Levene’s tests indicated no significant differences in variance between groups or phases for either WM condition (all p-values > .09). Quantile regression analyses of change scores revealed no group differences at lower or median quantiles (τ = .25–.50, all 95% CIs including 0). However, a significant negative effect of SI emerged at the upper quartile (τ = .75: β = −0.05, 95% CI [−0.087, −0.025]), indicating that the largest practice-related gains observed in controls were attenuated in SI. Complete results and graphical displays are reported in Supplementary Material 2.
3.2. Inhibitory control
Accuracy analyses on the congruent condition revealed no significant main effects or interactions (all p-values > .11). In the incongruent condition, there was a non-significant effect of ‘phase’ (F (1,28) = 3.29, p = .08), alongside a non-significant effect of ‘group’ and a non-significant ‘phase-by-group’ interaction (both p-values > .83) (Figure 3B, top inset). Response time analyses on the congruent condition showed a non-significant effect of ‘phase’ (F (1, 28) = 3.47, p = .08), together with a non-significant effect of ‘group’ and a non-significant ‘phase-by-group’ interaction (both p-values > .66). The incongruent condition revealed no significant effect (all p-values > .30) (Figure 3B, bottom inset). In the integrated model, with ‘condition’ (congruent, incongruent) as a fixed effect, we found a significant main effect of phase (F (1, 84.68) = 8.13, p = .005), indicating that participants were more accurate in the second session. There were no other significant effects or interactions, including the three-way interaction (‘condition’ × ‘phase’ × ‘group’: p = .98). For response time, the model revealed a significant main effect of condition (F (1, 81.22) = 6.46, p = .013), with slower responses in incongruent compared to congruent trials, and a significant main effect of phase (F (1, 82.40) = 79.15, p < .001), reflecting overall faster responses in the second session. No other effects or interactions were significant (all p-values > .42).
3.3. Context-free vocabulary navigation
Semantic fluency results (Figure 3C, top inset) revealed significant main effects of ‘language’ (F (1,126) = 191.56, p < .001) and ‘phase’ (F (1,126) = 7.13, p = .009), the latter revealing a significant increase in semantic fluency from the pre- to the post-exertion phase.
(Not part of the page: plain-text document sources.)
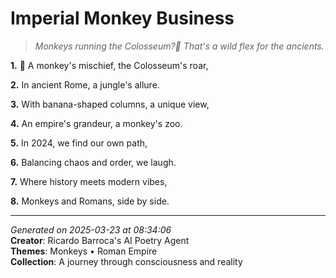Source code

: # Imperial Monkey Business

> *Monkeys running the Colosseum?🤯 That's a wild flex for the ancients.*

**1.** 🐒 A monkey's mischief, the Colosseum's roar,


**2.** In ancient Rome, a jungle's allure.


**3.** With banana-shaped columns, a unique view,


**4.** An empire's grandeur, a monkey's zoo.


**5.** In 2024, we find our own path,


**6.** Balancing chaos and order, we laugh.


**7.** Where history meets modern vibes,


**8.** Monkeys and Romans, side by side.



---

*Generated on 2025-03-23 at 08:34:06*  
**Creator**: Ricardo Barroca's AI Poetry Agent  
**Themes**: Monkeys • Roman Empire  
**Collection**: A journey through consciousness and reality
Phonemic fluency outcomes (Figure 3C, bottom inset) showed a significant main effect of ‘phase’ (F (1,126) = 9.13, p = .003), typified by a significant increase in phonemic fluency performance from the pre- to the post-exertion phase. No other main or interaction effects reached significance in either fluency task (all p-values > .24).
4. Discussion
This study investigated the impact of SI on WM via a cognitive exertion paradigm. We found that SI, as opposed to TC, prevented practice-driven boosting of integration–recall outcomes, even adjusting for key aspects of bilingual experience. No such effects were observed on inhibitory and fluency performance. These results shed light on the cognitive demands of SI as a distinct form of bilingual processing.
Prior works have shown that WM outcomes are associated with SI experience (García et al., Reference García, Muñoz and Kogan2019) as well as interpreting quality (Bae & Jeong Reference Bae and Jeong2021; Injoque-Ricle et al., Reference Injoque-Ricle, Barreyro, Formoso and Jaichenco2015; Mellinger & Hanson, Reference Mellinger and Hanson2019), and relevant electrophysiological signatures are distinctly modulated during SI (Boos, Reference Boos, Kobi, Elmer and Jäncke2022). Our pre/post study extends such findings, indicating that WM resources are markedly affected after 10 minutes of this activity.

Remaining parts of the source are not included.